ACECLOFENAC ENCAPSULATED ETHANOLIC NANO-VESICLES FOR EFFECTIVE TREATMENT OF OSTEOARTHRITIS

ACECLOFENAC ENCAPSULATED ETHANOLIC NANO-VESICLES FOR EFFECTIVE TREATMENT OF OSTEOARTHRITIS

Arvinder Kaur*, Sunil K. Jain and Ravi S. Pandey

Pharmaceutics Research Laboratory, SLT Institute of Pharmaceutical Sciences, Guru Ghasidas Vishwavidyalaya, Bilaspur- 495 009, Chhattisgarh, India

ABSTRACT

In the present study, ethanolic nanovesicles of Aceclofenac developed for the site specific delivery to joints for effective treatment of osteoarthritis. Ethanolic nano-vesicles were prepared by solvent dispersion method. Vesicles were characterized for vesicular size, surface morphology, size and size distribution, zeta potential, entrapment efficiency. Formulations were also evaluated for drug-vesicle (excipients) interaction, in vitro permeation, in vitro deposition. The TEM showed dark vesicular structures by which it is possible to notice the outer most bilayer. In the ethanol concentration range of 20-40%, the size of the vesicles increased with decreasing ethanol concentration, with the largest vesicles in preparations containing 20% ethanol (809.34±2.329 nm)  and the smallest in preparations containing  40% ethanol (627±3.684 nm). Zeta potential of formulations shows negative value, which indicates that, the higher concentration of ethanol make the negative charge on vesicles surface. The entrapment was found to increase with increase in ethanol concentration, however percent entrapment decreased when ethanol concentration exceeded 40%. The FTIR spectra reveled no considerable change in IR peaks of Aceclofenac loaded ethanolic vesicles when compared to pure drugs there by indicating absence of any interaction.

Gel formulation

INTRODUCTION:There are various non steroidal anti-inflammatory drugs (NSAID) used for the treatment of osteoarthritis in which aceclofenac is most commonly used. Aceclofenac is a phenyl acetic acid derivative related to diclofenac. It is a potent analgesic, anti-pyretic and anti-inflammatory agent used in the management of moderate-to-severe pain and in rheumatic disorders such as rheumatoid arthritis. Aceclofenac is 20% excreted in the faeces. It is practically insoluble in water.  When taken orally, aceclofenac induce side effects, most common include dyspepsia (7.5%), abdominal pain (6.2%), nausea (1.5%), diarrhoea (1.5%), ulcerative colitis (0.1%) and disturbance of platelet function.

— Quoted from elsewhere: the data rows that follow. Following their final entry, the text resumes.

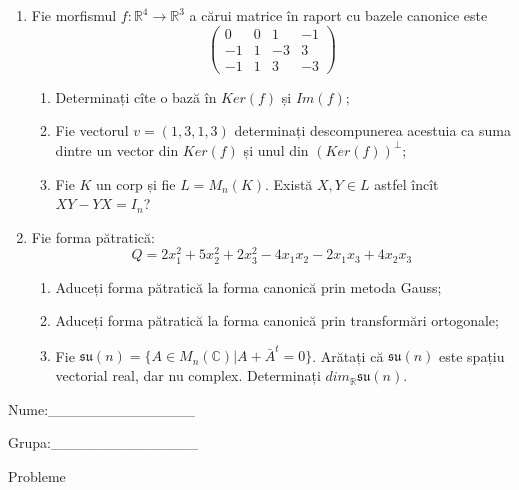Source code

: \documentclass{article}
\begin{document}
\begin{enumerate}
 \item Fie morfismul $f:\mathbb{R}^4 \to \mathbb{R}^3$ a cărui matrice în raport cu bazele canonice este
$$\begin{pmatrix}
0&0&1&-1\\
-1&1&-3&3\\
-1&1&3&-3
\end{pmatrix}$$

\begin{enumerate}
\item Determinați cîte o bază în $Ker(f)$ și $Im(f)$;
\item Fie vectorul $v=(1,3,1,3)$ determinați descompunerea acestuia ca suma dintre un vector din $Ker(f)$ și unul din $(Ker(f))^\perp$;
\item Fie $K$ un corp și fie $L=M_n(K)$. Există $X,Y \in L$ astfel încît $XY-YX=I_n$?  
\end{enumerate}
\item Fie forma pătratică:
$$Q= 2x_1^2+5x_2^2+2x_3^2-4x_1x_2-2x_1x_3+4x_2x_3$$

\begin{enumerate}
\item Aduceți forma pătratică la forma canonică prin metoda Gauss;
\item Aduceți forma pătratică la forma canonică prin transformări ortogonale;
\item Fie $\mathfrak{su}(n)=\{ A \in M_n(\mathbb{C}) | A+\bar{A}^t=0\}$. Arătați că $\mathfrak{su}(n)$ este spațiu vectorial real, dar nu complex.
Determinați $dim_{\mathbb{R}}\mathfrak{su}(n)$.
\end{enumerate}
\end{enumerate}
\newpage
\begin{flushright}
Nume:\_\_\_\_\_\_\_\_\_\_\_\_\_\_
 
 
Grupa:\_\_\_\_\_\_\_\_\_\_\_\_\_\_
\end{flushright}
\begin{center}
\vspace{2cm}
{\Large Probleme}
\vspace{2cm}
\end{center}
\end{document}
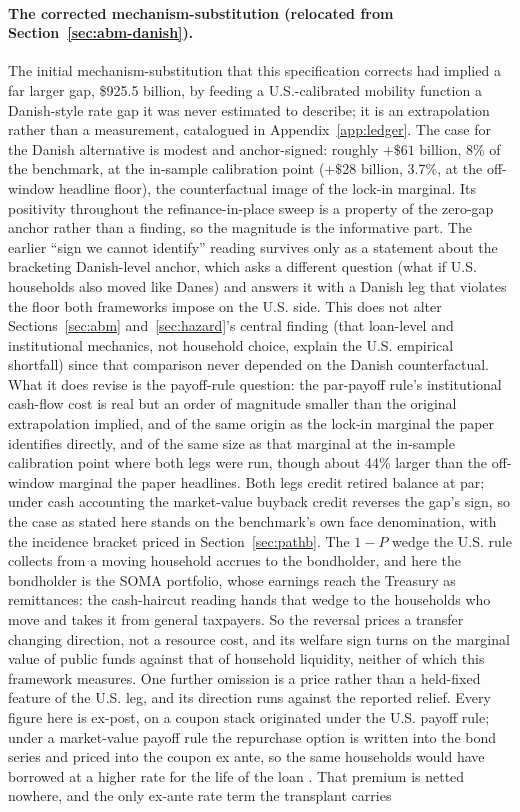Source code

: \documentclass[12pt]{article}
\begin{document}
\paragraph{The corrected mechanism-substitution (relocated from Section~\ref{sec:abm-danish}).}
The initial mechanism-substitution that this specification corrects had implied a far larger gap, \$925.5 billion, by feeding a U.S.-calibrated mobility function a Danish-style rate gap it was never estimated to describe; it is an extrapolation rather than a measurement, catalogued in Appendix~\ref{app:ledger}. The case for the Danish alternative is modest and anchor-signed: roughly $+\$61$ billion, 8\% of the benchmark, at the in-sample calibration point ($+\$28$ billion, 3.7\%, at the off-window headline floor), the counterfactual image of the lock-in marginal. Its positivity throughout the refinance-in-place sweep is a property of the zero-gap anchor rather than a finding, so the magnitude is the informative part. The earlier ``sign we cannot identify'' reading survives only as a statement about the bracketing Danish-level anchor, which asks a different question (what if U.S. households also moved like Danes) and answers it with a Danish leg that violates the floor both frameworks impose on the U.S. side. This does not alter Sections~\ref{sec:abm} and~\ref{sec:hazard}'s central finding (that loan-level and institutional mechanics, not household choice, explain the U.S. empirical shortfall) since that comparison never depended on the Danish counterfactual. What it does revise is the payoff-rule question: the par-payoff rule's institutional cash-flow cost is real but an order of magnitude smaller than the original extrapolation implied, and of the same origin as the lock-in marginal the paper identifies directly, and of the same size as that marginal at the in-sample calibration point where both legs were run, though about 44\% larger than the off-window marginal the paper headlines. Both legs credit retired balance at par; under cash accounting the market-value buyback credit reverses the gap's sign, so the case as stated here stands on the benchmark's own face denomination, with the incidence bracket priced in Section~\ref{sec:pathb}. The $1-P$ wedge the U.S. rule collects from a moving household accrues to the bondholder, and here the bondholder is the SOMA portfolio, whose earnings reach the Treasury as remittances: the cash-haircut reading hands that wedge to the households who move and takes it from general taxpayers. So the reversal prices a transfer changing direction, not a resource cost, and its welfare sign turns on the marginal value of public funds against that of household liquidity, neither of which this framework measures. One further omission is a price rather than a held-fixed feature of the U.S. leg, and its direction runs against the reported relief. Every figure here is ex-post, on a coupon stack originated under the U.S. payoff rule; under a market-value payoff rule the repurchase option is written into the bond series and priced into the coupon ex ante, so the same households would have borrowed at a higher rate for the life of the loan \citep{campbell2013,berg2018}. That premium is netted nowhere, and the only ex-ante rate term the transplant carries 
\end{document}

Topical delivery of aceclofenac is better option for its site-specific delivery, and overcomes the problem associated with conventional oral therapy ¹. As the drug is applied topically in a gel form, it will act as site specific delivery, avoid first pass effect and overcome the side effects of gastro-intestinal (GI) tract, and thus it helps in the dose sparing. Conventional formulations are not able to highly permeate the skin and deliver the drug in sufficient amount. The liposomes are also comparatively not efficient at delivering drug molecules through membrane bilayer into cell; thus a large body of research has been devoted to modifying phospholipid vesicles in order to increase their ability to penetrate deeper layers of the skin.

Ethanolic nano-vesicles provide a number of important benefits including improving the drug efficacy, enhancing patient compliance, comfort and reducing the total cost of treatment ². These vesicles have been found to be much more efficient at delivering drug to the skin, than liposomes or hydro alcoholic solutions.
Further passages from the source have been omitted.